Communiqué de presse6 juillet 2022

Publication du rapport de la FAO sur l’état de la sécurité alimentaire : « Le système alimentaire mondial actuel perpétue la faim », d’après Oxfam

En réaction au nouveau rapport de la FAO intitulé « État de l'insécurité alimentaire et de la nutrition dans le monde en 2022 », qui indique que 828 millions de personnes souffraient de la faim en 2021, soit 150 millions de personnes supplémentaires depuis le déclenchement de la pandémie de COVID-19, Thierry Kesteloot, chargé de plaidoyer en sécurité alimentaire chez Oxfam Belgique a déclaré :

« Il est profondément inquiétant de constater que la faim dans le monde n’a cessé de monter en flèche depuis 2019 et qu'elle atteint désormais des niveaux aussi dévastateurs dans le monde entier.

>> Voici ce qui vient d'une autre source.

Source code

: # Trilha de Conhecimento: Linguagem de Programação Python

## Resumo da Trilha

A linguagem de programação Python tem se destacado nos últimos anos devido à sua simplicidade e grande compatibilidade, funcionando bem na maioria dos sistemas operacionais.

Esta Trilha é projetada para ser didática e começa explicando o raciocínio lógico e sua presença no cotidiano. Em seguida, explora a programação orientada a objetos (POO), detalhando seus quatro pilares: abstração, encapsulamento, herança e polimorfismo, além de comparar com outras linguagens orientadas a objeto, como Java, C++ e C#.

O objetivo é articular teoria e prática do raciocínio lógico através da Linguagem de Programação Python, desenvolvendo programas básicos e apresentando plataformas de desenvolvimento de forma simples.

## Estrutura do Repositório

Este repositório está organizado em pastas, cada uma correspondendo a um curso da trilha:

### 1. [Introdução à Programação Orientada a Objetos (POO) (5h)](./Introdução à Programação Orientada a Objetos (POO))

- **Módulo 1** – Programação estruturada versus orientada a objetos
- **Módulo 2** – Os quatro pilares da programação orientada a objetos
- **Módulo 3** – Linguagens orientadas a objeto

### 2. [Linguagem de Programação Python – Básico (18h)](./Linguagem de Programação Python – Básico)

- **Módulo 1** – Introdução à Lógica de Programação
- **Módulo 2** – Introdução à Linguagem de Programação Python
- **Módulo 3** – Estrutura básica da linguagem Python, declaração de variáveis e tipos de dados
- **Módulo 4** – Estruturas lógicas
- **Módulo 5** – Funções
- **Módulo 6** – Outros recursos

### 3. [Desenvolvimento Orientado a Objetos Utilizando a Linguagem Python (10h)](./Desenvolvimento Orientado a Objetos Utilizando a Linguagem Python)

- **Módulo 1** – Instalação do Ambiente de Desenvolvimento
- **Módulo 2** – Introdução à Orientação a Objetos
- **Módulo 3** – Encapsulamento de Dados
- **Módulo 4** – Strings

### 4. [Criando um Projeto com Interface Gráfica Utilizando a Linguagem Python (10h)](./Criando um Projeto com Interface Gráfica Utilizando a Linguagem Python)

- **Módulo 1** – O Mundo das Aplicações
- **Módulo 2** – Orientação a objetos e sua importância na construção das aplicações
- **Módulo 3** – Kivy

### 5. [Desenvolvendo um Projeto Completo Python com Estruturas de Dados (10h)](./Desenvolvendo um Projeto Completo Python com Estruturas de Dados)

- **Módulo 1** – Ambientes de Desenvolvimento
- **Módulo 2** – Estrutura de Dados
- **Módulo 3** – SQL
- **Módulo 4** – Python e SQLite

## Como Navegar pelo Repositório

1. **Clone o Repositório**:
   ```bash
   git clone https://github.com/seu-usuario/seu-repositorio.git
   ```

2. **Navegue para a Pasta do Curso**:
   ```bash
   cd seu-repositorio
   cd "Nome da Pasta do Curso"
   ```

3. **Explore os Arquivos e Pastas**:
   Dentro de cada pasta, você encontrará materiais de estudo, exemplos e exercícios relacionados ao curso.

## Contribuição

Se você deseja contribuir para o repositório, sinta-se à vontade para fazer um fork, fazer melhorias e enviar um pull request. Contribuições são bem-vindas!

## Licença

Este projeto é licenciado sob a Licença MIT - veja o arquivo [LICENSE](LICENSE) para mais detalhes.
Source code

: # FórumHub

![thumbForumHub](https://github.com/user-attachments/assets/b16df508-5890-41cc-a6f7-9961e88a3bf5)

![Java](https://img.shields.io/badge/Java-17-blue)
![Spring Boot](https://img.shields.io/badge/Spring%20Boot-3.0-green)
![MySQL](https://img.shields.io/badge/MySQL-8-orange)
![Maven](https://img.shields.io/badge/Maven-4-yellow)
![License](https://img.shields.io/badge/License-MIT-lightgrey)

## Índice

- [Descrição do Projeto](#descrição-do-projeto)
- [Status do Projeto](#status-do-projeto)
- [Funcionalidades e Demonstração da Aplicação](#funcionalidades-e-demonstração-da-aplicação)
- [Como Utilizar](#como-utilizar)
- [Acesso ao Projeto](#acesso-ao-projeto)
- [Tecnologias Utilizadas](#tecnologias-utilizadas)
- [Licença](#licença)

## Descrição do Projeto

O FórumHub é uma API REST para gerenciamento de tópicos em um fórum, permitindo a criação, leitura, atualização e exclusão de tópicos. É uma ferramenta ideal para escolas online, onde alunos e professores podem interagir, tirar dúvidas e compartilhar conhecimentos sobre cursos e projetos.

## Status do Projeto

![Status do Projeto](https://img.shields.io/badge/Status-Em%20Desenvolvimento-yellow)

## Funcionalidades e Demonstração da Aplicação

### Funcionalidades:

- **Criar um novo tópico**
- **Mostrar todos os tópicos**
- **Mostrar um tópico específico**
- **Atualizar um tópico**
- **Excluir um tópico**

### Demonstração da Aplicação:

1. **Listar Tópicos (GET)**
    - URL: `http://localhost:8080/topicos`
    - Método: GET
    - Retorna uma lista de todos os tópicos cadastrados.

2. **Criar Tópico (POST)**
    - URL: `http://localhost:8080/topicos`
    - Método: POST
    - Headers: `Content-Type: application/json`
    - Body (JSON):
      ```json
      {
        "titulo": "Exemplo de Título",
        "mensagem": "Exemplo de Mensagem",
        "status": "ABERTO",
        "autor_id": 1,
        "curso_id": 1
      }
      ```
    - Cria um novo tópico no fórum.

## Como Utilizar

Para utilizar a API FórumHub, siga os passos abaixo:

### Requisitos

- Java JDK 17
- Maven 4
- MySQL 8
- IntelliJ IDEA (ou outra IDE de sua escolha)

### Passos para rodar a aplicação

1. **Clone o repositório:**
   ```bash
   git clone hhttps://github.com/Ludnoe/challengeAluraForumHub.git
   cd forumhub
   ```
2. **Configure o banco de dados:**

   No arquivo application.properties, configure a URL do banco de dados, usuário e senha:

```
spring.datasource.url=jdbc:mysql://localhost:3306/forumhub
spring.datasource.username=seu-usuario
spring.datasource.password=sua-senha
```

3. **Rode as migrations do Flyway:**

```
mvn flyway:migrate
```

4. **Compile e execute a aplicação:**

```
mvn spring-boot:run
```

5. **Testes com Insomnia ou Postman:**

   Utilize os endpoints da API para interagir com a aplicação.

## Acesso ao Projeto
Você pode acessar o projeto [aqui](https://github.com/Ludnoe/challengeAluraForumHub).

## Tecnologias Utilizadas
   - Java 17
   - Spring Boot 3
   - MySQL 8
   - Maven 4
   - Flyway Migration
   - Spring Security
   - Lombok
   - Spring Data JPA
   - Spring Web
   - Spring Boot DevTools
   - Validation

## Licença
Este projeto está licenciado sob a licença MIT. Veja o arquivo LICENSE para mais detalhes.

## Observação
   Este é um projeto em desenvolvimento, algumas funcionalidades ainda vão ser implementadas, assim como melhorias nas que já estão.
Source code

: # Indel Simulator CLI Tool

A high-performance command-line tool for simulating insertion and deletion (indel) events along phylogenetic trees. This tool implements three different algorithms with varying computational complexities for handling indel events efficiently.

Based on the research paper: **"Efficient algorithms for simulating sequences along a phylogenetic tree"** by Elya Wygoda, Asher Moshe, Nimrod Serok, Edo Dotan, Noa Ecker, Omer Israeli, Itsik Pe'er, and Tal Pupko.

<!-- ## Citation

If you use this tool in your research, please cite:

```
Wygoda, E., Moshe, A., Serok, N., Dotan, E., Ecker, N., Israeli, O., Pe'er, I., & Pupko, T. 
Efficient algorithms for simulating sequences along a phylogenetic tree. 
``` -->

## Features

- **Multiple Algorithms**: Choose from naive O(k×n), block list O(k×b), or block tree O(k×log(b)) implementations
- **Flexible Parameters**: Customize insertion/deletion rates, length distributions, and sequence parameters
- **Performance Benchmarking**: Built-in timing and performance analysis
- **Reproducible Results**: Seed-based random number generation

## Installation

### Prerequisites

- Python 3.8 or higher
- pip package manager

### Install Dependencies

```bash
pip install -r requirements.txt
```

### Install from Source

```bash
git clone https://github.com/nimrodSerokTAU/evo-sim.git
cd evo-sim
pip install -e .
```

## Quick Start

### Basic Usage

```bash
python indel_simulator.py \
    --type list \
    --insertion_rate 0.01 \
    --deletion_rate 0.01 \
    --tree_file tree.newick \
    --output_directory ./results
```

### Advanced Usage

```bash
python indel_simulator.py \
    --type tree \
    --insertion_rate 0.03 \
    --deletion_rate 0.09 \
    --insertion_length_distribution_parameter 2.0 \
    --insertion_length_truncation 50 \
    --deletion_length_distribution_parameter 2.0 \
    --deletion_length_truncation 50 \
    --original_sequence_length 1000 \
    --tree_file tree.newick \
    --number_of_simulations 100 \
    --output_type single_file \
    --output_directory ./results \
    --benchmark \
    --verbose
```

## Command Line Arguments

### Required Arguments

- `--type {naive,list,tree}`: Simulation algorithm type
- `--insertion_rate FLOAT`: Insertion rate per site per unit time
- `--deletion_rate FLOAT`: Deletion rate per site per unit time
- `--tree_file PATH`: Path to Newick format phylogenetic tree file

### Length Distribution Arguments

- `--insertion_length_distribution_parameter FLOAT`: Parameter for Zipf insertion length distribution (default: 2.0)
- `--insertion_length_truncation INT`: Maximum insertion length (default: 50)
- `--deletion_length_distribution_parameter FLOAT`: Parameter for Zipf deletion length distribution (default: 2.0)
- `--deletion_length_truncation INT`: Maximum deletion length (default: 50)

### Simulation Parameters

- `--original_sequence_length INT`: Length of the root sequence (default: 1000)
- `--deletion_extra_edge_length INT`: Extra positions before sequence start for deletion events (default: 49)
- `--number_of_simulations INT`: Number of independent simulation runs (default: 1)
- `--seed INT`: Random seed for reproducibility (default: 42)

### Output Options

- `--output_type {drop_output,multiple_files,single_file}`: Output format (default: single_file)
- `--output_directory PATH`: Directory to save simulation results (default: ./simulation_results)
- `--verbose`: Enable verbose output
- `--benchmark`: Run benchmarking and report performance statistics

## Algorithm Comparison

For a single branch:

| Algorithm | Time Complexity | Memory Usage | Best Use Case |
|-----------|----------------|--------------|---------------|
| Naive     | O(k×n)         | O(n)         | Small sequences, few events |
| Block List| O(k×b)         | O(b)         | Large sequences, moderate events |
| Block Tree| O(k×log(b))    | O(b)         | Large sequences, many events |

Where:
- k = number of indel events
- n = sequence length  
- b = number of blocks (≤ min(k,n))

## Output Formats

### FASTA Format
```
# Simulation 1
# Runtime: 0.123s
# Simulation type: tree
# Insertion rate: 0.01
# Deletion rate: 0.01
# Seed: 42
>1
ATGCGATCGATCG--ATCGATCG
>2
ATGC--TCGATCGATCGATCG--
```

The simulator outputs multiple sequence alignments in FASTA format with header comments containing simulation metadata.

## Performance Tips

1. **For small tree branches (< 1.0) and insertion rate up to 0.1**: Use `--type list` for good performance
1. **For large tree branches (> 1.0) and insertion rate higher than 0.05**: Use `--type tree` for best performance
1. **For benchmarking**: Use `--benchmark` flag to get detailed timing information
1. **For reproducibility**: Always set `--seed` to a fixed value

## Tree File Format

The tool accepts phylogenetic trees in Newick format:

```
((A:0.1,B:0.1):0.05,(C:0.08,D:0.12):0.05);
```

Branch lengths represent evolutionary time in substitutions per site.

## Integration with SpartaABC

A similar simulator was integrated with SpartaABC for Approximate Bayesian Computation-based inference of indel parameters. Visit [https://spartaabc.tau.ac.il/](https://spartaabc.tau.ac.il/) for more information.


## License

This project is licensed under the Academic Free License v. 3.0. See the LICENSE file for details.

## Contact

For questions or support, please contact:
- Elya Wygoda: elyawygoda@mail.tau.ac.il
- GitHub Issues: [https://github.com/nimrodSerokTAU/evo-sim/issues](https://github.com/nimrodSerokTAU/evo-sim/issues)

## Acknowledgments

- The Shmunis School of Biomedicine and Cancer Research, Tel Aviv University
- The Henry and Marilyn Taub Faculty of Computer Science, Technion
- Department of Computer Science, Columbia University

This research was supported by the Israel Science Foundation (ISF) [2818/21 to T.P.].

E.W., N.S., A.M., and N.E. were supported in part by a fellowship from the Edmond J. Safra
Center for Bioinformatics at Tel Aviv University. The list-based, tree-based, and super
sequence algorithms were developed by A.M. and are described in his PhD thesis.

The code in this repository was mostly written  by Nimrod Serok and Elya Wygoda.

Cette hausse n’est pas le résultat d'une pénurie de produits alimentaires, mais la conséquence d'un système alimentaire défaillant, encore plus miné par les conflits, les effets de la pandémie et l'aggravation du changement climatique.

« Bien qu'il s'agisse d'une crise alimentaire mondiale et que des millions de personnes souffrent de la faim aujourd'hui, la richesse des milliardaires de l'industrie agro-alimentaire a atteint des niveaux stratosphériques, augmentant de 382 milliards de dollars au cours des deux dernières années.  

« Pendant des années, notre système alimentaire a perpétué les inégalités, appauvri les petits agriculteurs et poussé des millions de personnes dans l’insécurité alimentaire, tout en accélérant le réchauffement climatique.

« Il est facile de mettre la crise alimentaire actuelle sur le compte de la guerre en Ukraine mais elle a démarré bien avant le conflit. En réalité, l'incapacité – de longue date - des gouvernements à s'attaquer à la manière dont nous nourrissons les habitants de la planète a rendu notre système alimentaire vulnérable aux crises.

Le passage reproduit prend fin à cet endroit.